London-based bank HSBC will immediately stop lending and underwriting for new oil and gas drilling projects, the bank announced Dec. 14, making it the first large multinational bank—and top-tier funder of fossil fuels—to adopt such a policy.
The policy change follows a year of pressure from activist shareholders, and raises the bar for other major banks that have set long-term goals to decarbonize their lending but have so far been reluctant to close the purse strings for oil and gas producers.
“HSBC’s announcement is groundbreaking and will send shockwaves to governments and fossil fuel giants,” said Jeanne Martin, head of the banking program at ShareAction, an advocacy group that spearheaded climate-related shareholder resolutions at HSBC and worked with the bank on its new oil and gas policy.

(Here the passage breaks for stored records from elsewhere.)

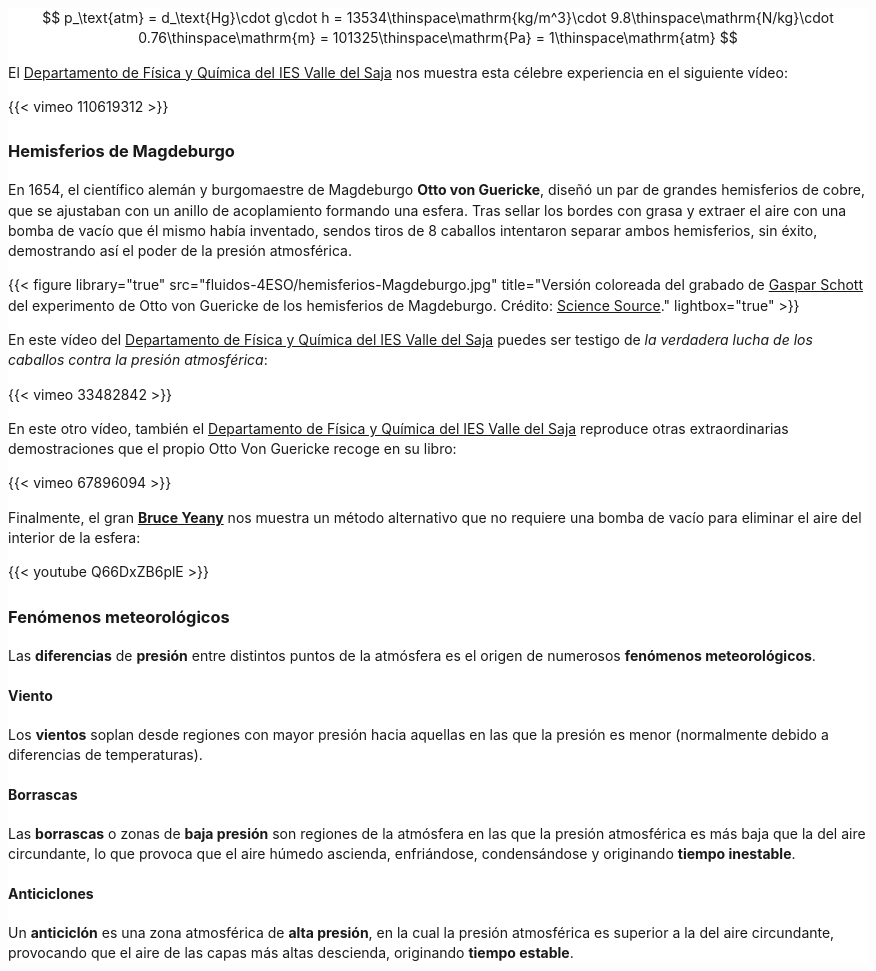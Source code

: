 
$$
p_\text{atm} = d_\text{Hg}\cdot g\cdot h = 13534\thinspace\mathrm{kg/m^3}\cdot 9.8\thinspace\mathrm{N/kg}\cdot 0.76\thinspace\mathrm{m} =  101325\thinspace\mathrm{Pa} = 1\thinspace\mathrm{atm}
$$

El [Departamento de Física y Química del IES Valle del Saja](http://www.fqsaja.com) nos muestra esta célebre experiencia en el siguiente vídeo:

{{< vimeo 110619312 >}}

### Hemisferios de Magdeburgo
En 1654, el científico alemán y burgomaestre de Magdeburgo **Otto von Guericke**, diseñó un par de grandes hemisferios de cobre, que se ajustaban con un anillo de acoplamiento formando una esfera. Tras sellar los bordes con grasa y extraer el aire con una bomba de vacío que él mismo había inventado, sendos tiros de 8 caballos intentaron separar ambos hemisferios, sin éxito, demostrando así el poder de la presión atmosférica.

{{< figure library="true" src="fluidos-4ESO/hemisferios-Magdeburgo.jpg" title="Versión coloreada del grabado de [Gaspar Schott](https://www.gabinetedelgrabado.com/galer%C3%ADa/la-revolución-de-las-ciencias-s-xvii/schott-1608-1666/) del experimento de Otto von Guericke de los hemisferios de Magdeburgo. Crédito: [Science Source](https://www.sciencesource.com/archive/Magdeburg-Hemispheres--17th-Century-SS2636797.html)." lightbox="true" >}}

En este vídeo del [Departamento de Física y Química del IES Valle del Saja](http://www.fqsaja.com) puedes ser testigo de *la verdadera lucha de los caballos contra la presión atmosférica*:

{{< vimeo 33482842 >}}

En este otro vídeo, también el [Departamento de Física y Química del IES Valle del Saja](http://www.fqsaja.com) reproduce otras extraordinarias demostraciones que el propio Otto Von Guericke recoge en su libro:

{{< vimeo 67896094 >}}

Finalmente, el gran [**Bruce Yeany**](https://www.youtube.com/channel/UCNk3CeLpCA0qIZsuzGl09cw) nos muestra un método alternativo que no requiere una bomba de vacío para eliminar el aire del interior de la esfera: 

{{< youtube Q66DxZB6plE >}}

### Fenómenos meteorológicos
Las **diferencias** de **presión** entre distintos puntos de la atmósfera es el origen de numerosos **fenómenos meteorológicos**.

#### Viento
Los **vientos** soplan desde regiones con mayor presión hacia aquellas en las que la presión es menor (normalmente debido a diferencias de temperaturas).

#### Borrascas
Las **borrascas** o zonas de **baja presión** son regiones de la atmósfera en las que la presión atmosférica es más baja que la del aire circundante, lo que provoca que el aire húmedo ascienda, enfriándose, condensándose y originando **tiempo inestable**.

#### Anticiclones
Un **anticiclón** es una zona atmosférica de **alta presión**, en la cual la presión atmosférica es superior a la del aire circundante, provocando que el aire de las capas más altas descienda, originando **tiempo estable**.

To be clear, the policy only affects project-specific finance, where an oil and gas company seeks a loan for a particular new drilling project or infrastructure to support it. HSBC will continue to lend and provide financial services to oil and gas companies, including those with plans to expand drilling, at the general corporate level, i.e., finance not designated for one particular project. On average across European banks, 92% of finance for oil and gas companies came at the corporate level, with only 8% for specific projects, according to ShareAction. HSBC is the top European financier of oil and gas companies, providing $59 billion in lending, underwriting, and other financing from 2016 to 2021.
Still, cutting off project finance “sends a clear signal to its clients that the bank is losing its appetite for this kind of activity,” Martin said. And it could be a stepping stone to more wide-reaching restrictions; all major European banks now have some restrictions on corporate-level financing for coal companies, a broad shift that also started with project-level finance.
There’s still plenty HSBC can do to improve on its climate policies, Martin said. In October, UK officials banned some of the bank’s ads for making claims that were misleading or greenwashing. And although HSBC has said it will require its corporate clients to deliver net-zero transition plans, it hasn’t said how it will assess those plans or whether it would sever ties with clients whose plans are inadequate.
Still, if HSBC can at least target project finance, there’s no reason why JP Morgan Chase, Bank of America, Citi, and other major fossil fuel financiers can’t follow suit. And the more expensive and elusive finance for drilling becomes, the more pressure oil and gas companies will feel to speed up their shift to lower-carbon business models.
“The fact that HSBC could make this commitment makes it very hard for other banks to not make similar commitments,” Martin said.